3. a. Chacun peut attirer l’attention d’une autorité de surveillance sur un état de fait et lui demander de prendre une mesure (P. MOOR/E. POLTIER, Droit administratif, vol. II : Les actes administratifs et leur contrôle, 3ème éd., Berne 2011, p. 616). Le dénonciateur ne saurait toutefois exiger que l’autorité entre en matière, respecte à son égard le droit d’être entendu ou lui notifie la décision qu’elle prendra. En principe, il n’a pas le droit de recourir contre une décision prise en vertu du pouvoir de surveillance de l’Etat (ATF 102 Ib 81 consid. 3 p. 84-85 ; 100 Ib 445 consid. 4 p. 452 ; 98 Ib 53 consid. 3 p. 60 ; 84 I 83 consid. 2 p. 86 ; ATA/219/2001 du 27 mars 2001 consid. 4 ; ATA/165/1998 du 24 mars 1998 consid. 4a et les autres références citées ; A. GRISEL, Pouvoir de surveillance et recours de droit administratif, ZBl. 1973, pp. 54 et 57).

b. Même si le dénonciateur dispose d’un certain droit à l’information, il n’a en revanche jamais la qualité de partie à la procédure et le refus de donner suite à une dénonciation ne peut faire l’objet d’un recours (ATF 120 Ib 351 consid. 5 p. 358-359 ; ATA/104/1998 du 4 mars 1998 consid. 3b ; MOOR/POLTIER, op. cit., p. 282, 616 et 730 ; B. BOVAY, Procédure administrative, Berne 2000, p. 129 ; G. BOINAY, Le droit disciplinaire dans la fonction publique et dans les professions libérales, particulièrement en Suisse romande, RJJ 1998, p. 79 ; F. GYGI, Bundesverwaltungsrechtspflege, Berne 1983, p. 221 n° 3).

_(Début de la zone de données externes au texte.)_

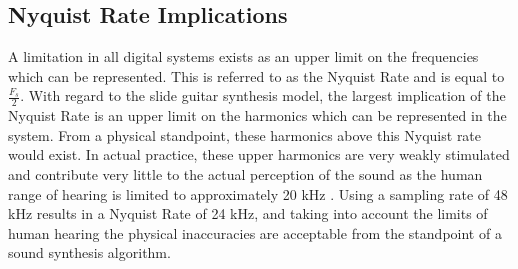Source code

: \documentclass[../main.tex]{subfiles}
\begin{document}
\clearpage

\subsection{Nyquist Rate Implications}
A limitation in all digital systems exists as an upper limit on the frequencies which can be represented. This is referred to as the Nyquist Rate and is equal to $\frac{F_s}{2}$. With regard to the slide guitar synthesis model, the largest implication of the Nyquist Rate is an upper limit on the harmonics which can be represented in the system. From a physical standpoint, these harmonics above this Nyquist rate would exist. In actual practice, these upper harmonics are very weakly stimulated and contribute very little to the actual perception of the sound as the human range of hearing is limited to approximately 20 kHz . Using a sampling rate of 48 kHz results in a Nyquist Rate of 24 kHz, and taking into account the limits of human hearing the physical inaccuracies are acceptable from the standpoint of a sound synthesis algorithm.
\end{document}
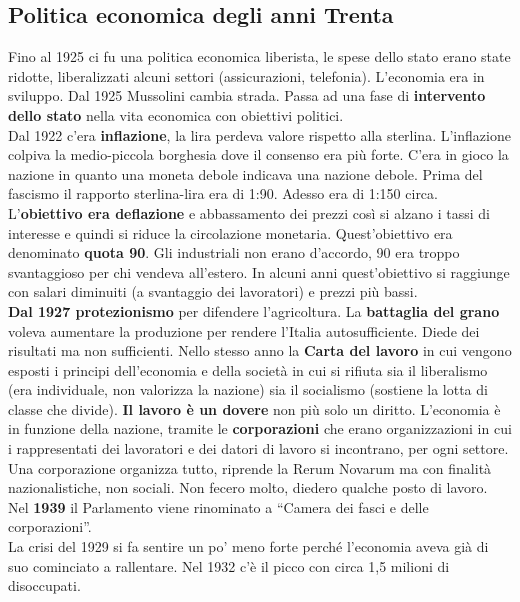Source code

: \subsection{Politica economica degli anni Trenta}
Fino al 1925 ci fu una politica economica liberista, le spese dello stato erano state ridotte, 
liberalizzati alcuni settori (assicurazioni, telefonia). L'economia era in sviluppo. Dal 1925 
Mussolini cambia strada. Passa ad una fase di \textbf{intervento dello stato} nella vita economica
con obiettivi politici.\\
Dal 1922 c'era \textbf{inflazione}, la lira perdeva valore rispetto alla sterlina. L'inflazione 
colpiva la medio-piccola borghesia dove il consenso era più forte. C'era in gioco la nazione in 
quanto una moneta debole indicava una nazione debole. Prima del fascismo il rapporto sterlina-lira
era di 1:90. Adesso era di 1:150 circa. L'\textbf{obiettivo era deflazione} e abbassamento dei prezzi
così si alzano i tassi di interesse e quindi si riduce la circolazione monetaria. Quest'obiettivo era
denominato \textbf{quota 90}. Gli industriali non erano d'accordo, 90 era troppo svantaggioso per chi
vendeva all'estero. In alcuni anni quest'obiettivo si raggiunge con salari diminuiti (a svantaggio 
dei lavoratori) e prezzi più bassi.\\
\textbf{Dal 1927 protezionismo} per difendere l'agricoltura. La \textbf{battaglia del grano} voleva
aumentare la produzione per rendere l'Italia autosufficiente. Diede dei risultati ma non sufficienti.
Nello stesso anno la  \textbf{Carta del lavoro} in cui vengono esposti i principi dell'economia e
della società in cui si rifiuta sia il liberalismo (era individuale, non valorizza la nazione) sia
il socialismo (sostiene la lotta di classe che divide). \textbf{Il lavoro è un dovere} non più solo
un diritto. L'economia è in funzione della nazione, tramite le \textbf{corporazioni} che erano
organizzazioni in cui i rappresentati dei lavoratori e dei datori di lavoro si incontrano, per ogni
settore. Una corporazione organizza tutto, riprende la Rerum Novarum ma con finalità nazionalistiche,
non sociali. Non fecero molto, diedero qualche posto di lavoro.\\
Nel \textbf{1939} il Parlamento viene rinominato a ``Camera dei fasci e delle corporazioni''. \\
La crisi del 1929 si fa sentire un po' meno forte perché l'economia aveva già di suo cominciato a 
rallentare. Nel 1932 c'è il picco con circa 1,5 milioni di disoccupati.
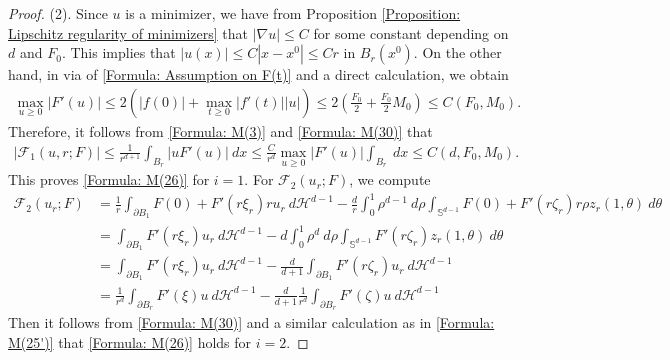 \documentclass[11pt,reqno]{amsart}
\begin{document}
\begin{proof}
    (2). Since $u$ is a minimizer, we have from Proposition \ref{Proposition: Lipschitz regularity of minimizers} that $|\nabla u|\leqslant C$ for some constant depending on $d$ and $F_{0}$. This implies that $|u(x)|\leqslant C|x-x^{0}|\leqslant Cr$ in $B_{r}(x^{0})$. On the other hand, in via of \eqref{Formula: Assumption on F(t)} and a direct calculation, we obtain
    \begin{align}\label{Formula: M(30)}
    	\max_{u\geqslant0}|F'(u)|\leqslant2(|f(0)|+\max_{t\geqslant0}|f'(t)||u|)\leqslant2\left(\frac{F_{0}}{2}+\frac{F_{0}}{2}M_{0}\right)\leqslant C(F_{0},M_{0}).
    \end{align}
    Therefore, it follows from \eqref{Formula: M(3)} and \eqref{Formula: M(30)} that
    \begin{align}\label{Formula: M(25')}
    	|\mathcal{F}_{1}(u,r;F)|\leqslant\frac{1}{r^{d+1}}\int_{B_{r}}|uF'(u)|\:dx\leqslant\frac{C}{r^{d}}\max_{u\geqslant0}|F'(u)|\int_{B_{r}}\:dx\leqslant C(d,F_{0},M_{0}).
    \end{align}
    This proves \eqref{Formula: M(26)} for $i=1$. For $\mathcal{F}_{2}(u_{r};F)$, we compute
    \begin{align*}
    	\mathcal{F}_{2}(u_{r};F)&=\frac{1}{r}\int_{\partial B_{1}}F(0)+F'(r\xi_{r})ru_{r}\:d\mathcal{H}^{d-1}-\frac{d}{r}\int_{0}^{1}\rho^{d-1}\:d\rho\int_{\mathbb{S}^{d-1}}F(0)+F'(r\zeta_{r})r\rho z_{r}(1,\theta)\:d\theta\\
    	&=\int_{\partial B_{1}}F'(r\xi_{r})u_{r}\:d\mathcal{H}^{d-1}-d\int_{0}^{1}\rho^{d}\:d\rho\int_{\mathbb{S}^{d-1}}F'(r\zeta_{r})z_{r}(1,\theta)\:d\theta\\
    	&=\int_{\partial B_{1}}F'(r\xi_{r})u_{r}\:d\mathcal{H}^{d-1}-\frac{d}{d+1}\int_{\partial B_{1}}F'(r\zeta_{r})u_{r}\:d\mathcal{H}^{d-1}\\
    	&=\frac{1}{r^{d}}\int_{\partial B_{r}}F'(\xi)u\:d\mathcal{H}^{d-1}-\frac{d}{d+1}\frac{1}{r^{d}}\int_{\partial B_{r}}F'(\zeta)u\:d\mathcal{H}^{d-1}
    \end{align*}
    Then it follows from \eqref{Formula: M(30)} and a similar calculation as in \eqref{Formula: M(25')} that \eqref{Formula: M(26)} holds for $i=2$.
    

\end{proof}
\end{document}
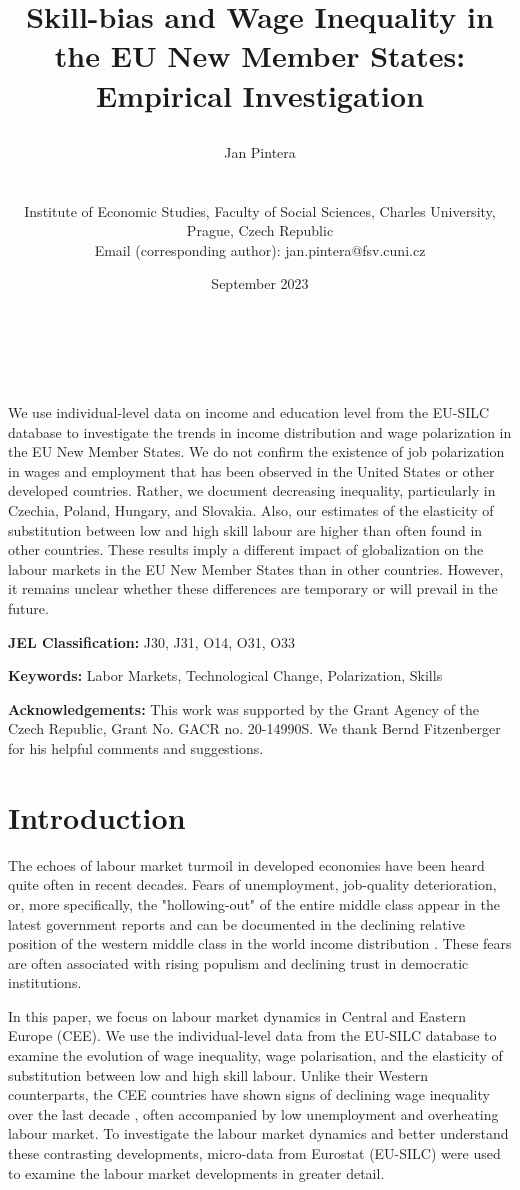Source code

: \documentclass[11pt]{article}
\title{\begin{LARGE}Skill-bias and Wage Inequality in the EU New Member States: Empirical Investigation\end{LARGE}}
\author{    
    \begin{large}Jan Pintera\end{large} \\\vspace{5mm} \begin{small} Institute of Economic Studies, Faculty of Social Sciences, Charles University,\\ Prague, Czech Republic\\
    Email (corresponding author): jan.pintera@fsv.cuni.cz \end{small}
}
\date{September 2023}
\makeatletter
\renewcommand{\maketitle}{\bgroup\setlength{\parindent}{0pt}
\begin{flushright}
  \textbf{\@title}\\
  \vspace{5mm}
  \@author\\
  \vspace{5mm}
  \@date
\end{flushright}\egroup
}
\renewenvironment{abstract}
 {\small
  \begin{flushleft}
  \bfseries \abstractname\vspace{-.5em}\vspace{0pt}
  \end{flushleft}
  \list{}{%
    \setlength{\leftmargin}{0mm}%
    \setlength{\rightmargin}{\leftmargin}%
  }%
  \item\relax}
 {\endlist}
\def \jel {	J30, J31, O14, O31, O33}
\def \Keywords {Labor Markets, Technological Change, Polarization, Skills}
\makeatother
\begin{document}
\maketitle

\thispagestyle{empty}
\begin{abstract}
We use individual-level data on income and education level from the EU-SILC database to investigate the trends in income distribution and wage polarization in the EU New Member States. We do not confirm the existence of job polarization in wages and employment that has been observed in the United States or other developed countries. Rather, we document decreasing inequality, particularly in Czechia, Poland, Hungary, and Slovakia. Also, our estimates of the elasticity of substitution between low and 
high skill labour are higher than often found in other countries. These results imply a different impact of globalization on the labour markets in the EU New Member States than in other countries. However, it remains unclear whether these differences are temporary or will prevail in the future.
\bigskip

\textbf{JEL Classification:} \jel

\textbf{Keywords:}  \Keywords

\bigskip
\textbf{Acknowledgements:}
This work was supported by the Grant Agency of the Czech Republic, Grant No. GACR no. 20-14990S. We thank Bernd Fitzenberger for his helpful
comments and suggestions.

\end{abstract}
\clearpage
\setcounter{page}{1}



\section{Introduction}
The echoes of labour market turmoil in developed economies have been heard quite often in recent decades. Fears of unemployment, job-quality deterioration, or, more specifically, the "hollowing-out" of the entire middle class appear in the latest government reports \citetext{e.g., \citealt{rodrik2020economic}} and can be documented in the declining relative position of the western middle class in the world income distribution \citep{milanovic2020elephant}. These fears are often associated with rising populism and declining trust in democratic institutions.

In this paper, we focus on labour market dynamics in Central and Eastern Europe (CEE). We use the individual-level data from the EU-SILC database to examine the evolution of wage inequality, wage polarisation, and the elasticity of substitution between low and high skill labour. Unlike their Western counterparts, the CEE countries have shown signs of declining wage inequality over the last decade \citep{magda2021firms}, often accompanied by low unemployment and overheating labour market. To investigate the labour market dynamics and better understand these contrasting developments, micro-data from Eurostat (EU-SILC) were used to examine the labour market developments in greater detail.
\end{document}
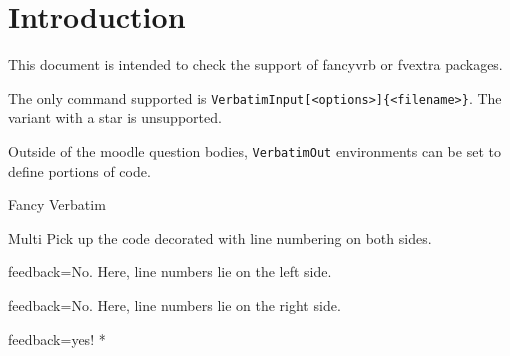 \documentclass{article}
\newif\iffvextra
\begin{document}
\section*{Introduction}

This document is intended to check the support of \textsf{fancyvrb} or  
\textsf{fvextra} packages.

The only command supported is \texttt{VerbatimInput[<options>]\{<filename>\}}.
The variant with a star is unsupported.

Outside of the moodle question bodies, \texttt{VerbatimOut} environments can be 
set to define portions of code.

\begin{quiz}{Fancy Verbatim}

\begin{multi}{Multi}
Pick up the code decorated with line numbering on both sides.
\item[feedback={No. Here, line numbers lie on the left side.}] 
\item[feedback={No. Here, line numbers lie on the right side.}] 
\item[feedback={yes!}]* 
\end{multi}

\end{quiz}
\end{document}
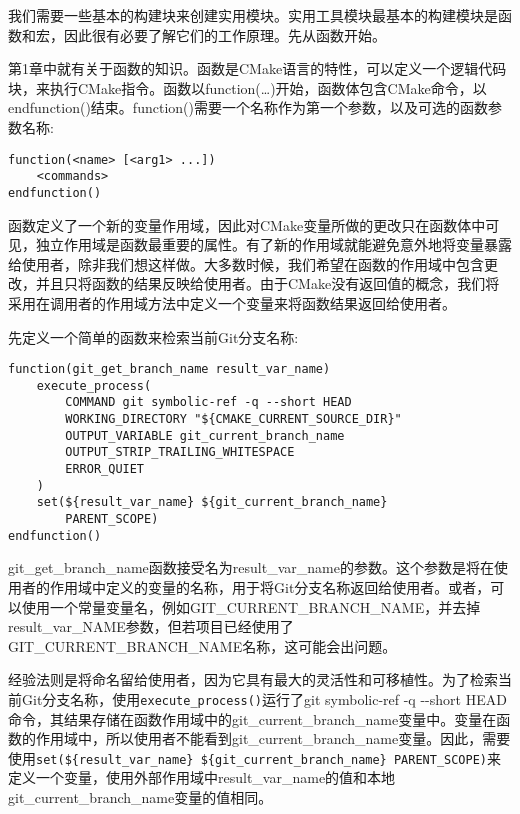 
我们需要一些基本的构建块来创建实用模块。实用工具模块最基本的构建模块是函数和宏，因此很有必要了解它们的工作原理。先从函数开始。


第1章中就有关于函数的知识。函数是CMake语言的特性，可以定义一个逻辑代码块，来执行CMake指令。函数以function(…)开始，函数体包含CMake命令，以endfunction()结束。function()需要一个名称作为第一个参数，以及可选的函数参数名称:

\begin{lstlisting}[style=styleCMake]
function(<name> [<arg1> ...])
	<commands>
endfunction()
\end{lstlisting}

函数定义了一个新的变量作用域，因此对CMake变量所做的更改只在函数体中可见，独立作用域是函数最重要的属性。有了新的作用域就能避免意外地将变量暴露给使用者，除非我们想这样做。大多数时候，我们希望在函数的作用域中包含更改，并且只将函数的结果反映给使用者。由于CMake没有返回值的概念，我们将采用在调用者的作用域方法中定义一个变量来将函数结果返回给使用者。

先定义一个简单的函数来检索当前Git分支名称:

\begin{lstlisting}[style=styleCMake]
function(git_get_branch_name result_var_name)
	execute_process(
		COMMAND git symbolic-ref -q --short HEAD
		WORKING_DIRECTORY "${CMAKE_CURRENT_SOURCE_DIR}"
		OUTPUT_VARIABLE git_current_branch_name
		OUTPUT_STRIP_TRAILING_WHITESPACE
		ERROR_QUIET
	)
	set(${result_var_name} ${git_current_branch_name}
		PARENT_SCOPE)
endfunction()
\end{lstlisting}

git\_get\_branch\_name函数接受名为result\_var\_name的参数。这个参数是将在使用者的作用域中定义的变量的名称，用于将Git分支名称返回给使用者。或者，可以使用一个常量变量名，例如GIT\_CURRENT\_BRANCH\_NAME，并去掉result\_var\_NAME参数，但若项目已经使用了GIT\_CURRENT\_BRANCH\_NAME名称，这可能会出问题。

经验法则是将命名留给使用者，因为它具有最大的灵活性和可移植性。为了检索当前Git分支名称，使用\texttt{execute\_process()}运行了git symbolic-ref -q -{}-short HEAD命令，其结果存储在函数作用域中的git\_current\_branch\_name变量中。变量在函数的作用域中，所以使用者不能看到git\_current\_branch\_name变量。因此，需要使用\texttt{set(\$\{result\_var\_name\} \$\{git\_current\_branch\_name\} PARENT\_SCOPE)}来定义一个变量，使用外部作用域中result\_var\_name的值和本地git\_current\_branch\_name变量的值相同。

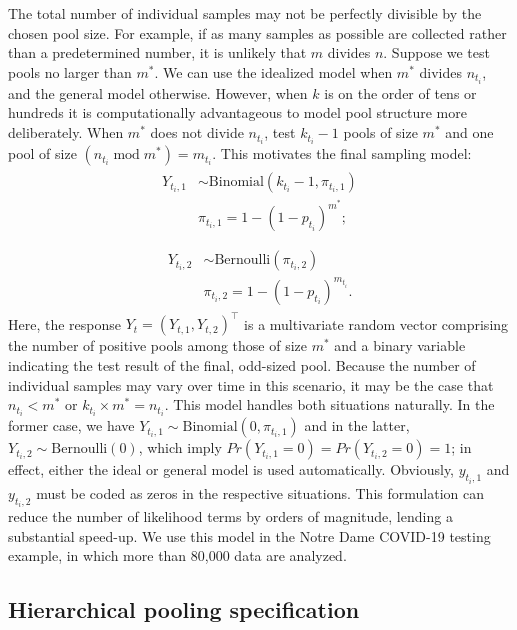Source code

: \documentclass{article}
\begin{document}
The total number of individual samples may not be perfectly divisible by the chosen pool size. For example, if as many samples as possible are collected rather than a predetermined number, it is unlikely that $m$ divides $n$. Suppose we test pools no larger than $m^*$. We can use the idealized model when $m^*$ divides $n_{t_i}$, and the general model otherwise. However, when $k$ is on the order of tens or hundreds it is computationally advantageous to model pool structure more deliberately. When $m^*$ does not divide $n_{t_i}$, test $k_{t_i}-1$ pools of size $m^*$ and one pool of size $(n_{t_i} \;\mathrm{mod}\; m^*) = m_{t_i}$. This motivates the final sampling model:
\begin{align}
    \begin{split}
        Y_{t_i,1}&\sim \text{Binomial}(k_{t_i}-1, \pi_{t_i, 1})\\
        &\pi_{t_i, 1} = 1- (1-p_{t_i})^{m^*};\\
    \end{split}
\end{align}
\begin{align}
    \begin{split}
        Y_{t_i,2}&\sim \text{Bernoulli}(\pi_{t_i, 2})\\
        &\pi_{t_i, 2} = 1- (1-p_{t_i})^{m_{t_i}}.
    \end{split}
\end{align}
Here, the response $Y_t=(Y_{t,1}, Y_{t,2})^{\intercal}$ is a multivariate random vector comprising the number of positive pools among those of size $m^*$ and a binary variable indicating the test result of the final, odd-sized pool. Because the number of individual samples may vary over time in this scenario, it may be the case that $n_{t_i} < m^*$ or $k_{t_i} \times  m^* = n_{t_i}$. This model handles both situations naturally. In the former case, we have $Y_{t_i,1}\sim \text{Binomial}(0, \pi_{t_i, 1})$ and in the latter, $Y_{t_i,2}\sim \text{Bernoulli}(0)$, which imply $Pr(Y_{t_i,1} = 0) = Pr(Y_{t_i,2} = 0) = 1$; in effect, either the ideal or general model is used automatically. Obviously, $y_{t_i,1}$ and $y_{t_i,2}$ must be coded as zeros in the respective situations. This formulation can reduce the number of likelihood terms by orders of magnitude, lending a substantial speed-up. We use this model in the Notre Dame COVID-19 testing example, in which more than 80,000 data are analyzed. 

\subsection{Hierarchical pooling specification}
\end{document}
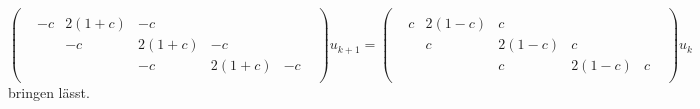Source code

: \begin{equation}
\begin{pmatrix}
&      &        &        &        &        &        \\
&  -c  & 2(1+c) &  -c    &        &        &        \\
&      &  -c    & 2(1+c) &  -c    &        &        \\
&      &        &  -c    & 2(1+c) &  -c    &        \\
&      &        &        &        &        &        
\end{pmatrix}
u_{k+1}
=
\begin{pmatrix}
&      &        &        &        &        &        \\
&   c  & 2(1-c) &   c    &        &        &        \\
&      &   c    & 2(1-c) &   c    &        &        \\
&      &        &   c    & 2(1-c) &   c    &        \\
&      &        &        &        &        &        
\end{pmatrix}
u_k
\end{equation}
bringen lässt.

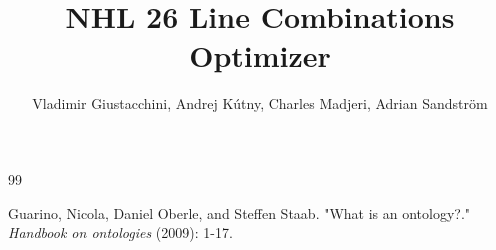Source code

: \documentclass[11pt]{article}
\title{NHL 26 Line Combinations Optimizer}
\author{Vladimir Giustacchini, Andrej Kútny, Charles Madjeri, Adrian Sandström}
\begin{document}
\maketitle  %







\begin{thebibliography}{99}

Guarino, Nicola, Daniel Oberle, and Steffen Staab. "What is an ontology?." {\it Handbook on ontologies} (2009): 1-17.

\end{thebibliography}
\end{document}
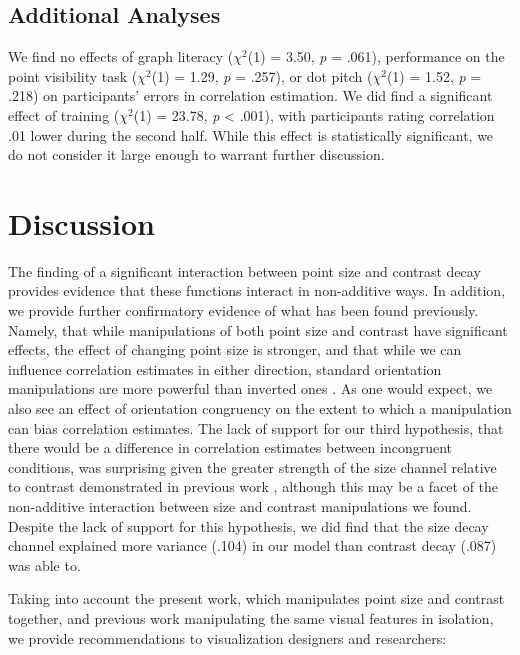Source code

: \documentclass[manuscript, review, anonymous, screen]{acmart}
\begin{document}
\hypertarget{sec-add-analyses}{%
\subsection{Additional Analyses}\label{sec-add-analyses}}

We find no effects of graph literacy (\(\chi^2\)(1) = 3.50, \emph{p} =
.061), performance on the point visibility task (\(\chi^2\)(1) = 1.29,
\emph{p} = .257), or dot pitch (\(\chi^2\)(1) = 1.52, \emph{p} = .218)
on participants' errors in correlation estimation. We did find a
significant effect of training (\(\chi^2\)(1) = 23.78, \emph{p}
\textless{} .001), with participants rating correlation .01 lower during
the second half. While this effect is statistically significant, we do
not consider it large enough to warrant further discussion.

\hypertarget{sec-discussion}{%
\section{Discussion}\label{sec-discussion}}

The finding of a significant interaction between point size and contrast
decay provides evidence that these functions interact in non-additive
ways. In addition, we provide further confirmatory evidence of what has
been found previously. Namely, that while manipulations of both point
size and contrast have significant effects, the effect of changing point
size is stronger, and that while we can influence correlation estimates
in either direction, standard orientation manipulations are more
powerful than inverted ones \citep{strain_2023, strain_2023b}. As one
would expect, we also see an effect of orientation congruency on the
extent to which a manipulation can bias correlation estimates. The lack
of support for our third hypothesis, that there would be a difference in
correlation estimates between incongruent conditions, was surprising
given the greater strength of the size channel relative to contrast
demonstrated in previous work \citep{strain_2023, strain_2023b},
although this may be a facet of the non-additive interaction between
size and contrast manipulations we found. Despite the lack of support
for this hypothesis, we did find that the size decay channel explained
more variance (.104) in our model than contrast decay (.087) was able
to.

Taking into account the present work, which manipulates point size and
contrast together, and previous work manipulating the same visual
features in isolation, we provide recommendations to visualization
designers and researchers:
\end{document}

c. Selon la jurisprudence genevoise, notamment en matière de surveillance des avocats, des notaires et des personnes exerçant des professions de la santé, le dénonciateur ne dispose pas de la qualité de partie contre la décision d’une commission de surveillance (ATA/219/2001 précité, ATA/43/2000 du 25 janvier 2000 consid. 3b). Celui qui introduit une telle procédure ne possède aucun droit à une décision de sorte que, s’il n’y est pas donné suite, il n’est pas atteint dans ses intérêts personnels. Le fait que la décision de la commission soit susceptible d’avoir une incidence sur une procédure à laquelle le dénonciateur est partie ne permet pas non plus de considérer que celui-ci est directement touché dans ses droits et obligations (ATA H. du 2 mars 1988, publié in SJ 1989, p. 412). Certes, le Tribunal administratif avait reconnu précédemment la qualité pour agir au dénonciateur qui avait subi un préjudice dans ses intérêts patrimoniaux (ATA M. du 14 mars 1979, publié in RDAF 1981, p. 345 consid. 4 in fine, p. 349). La jurisprudence ultérieure s’est toutefois expressément distancée de cette décision et n’entend pas y revenir, comme cela a été affirmé à plusieurs reprises au cours de ces dernières années (ATA/15/2011 du 11 janvier 2011 consid. 3 ; ATA/49/2002 du 22 janvier 2002 consid. 4 et les autres références citées).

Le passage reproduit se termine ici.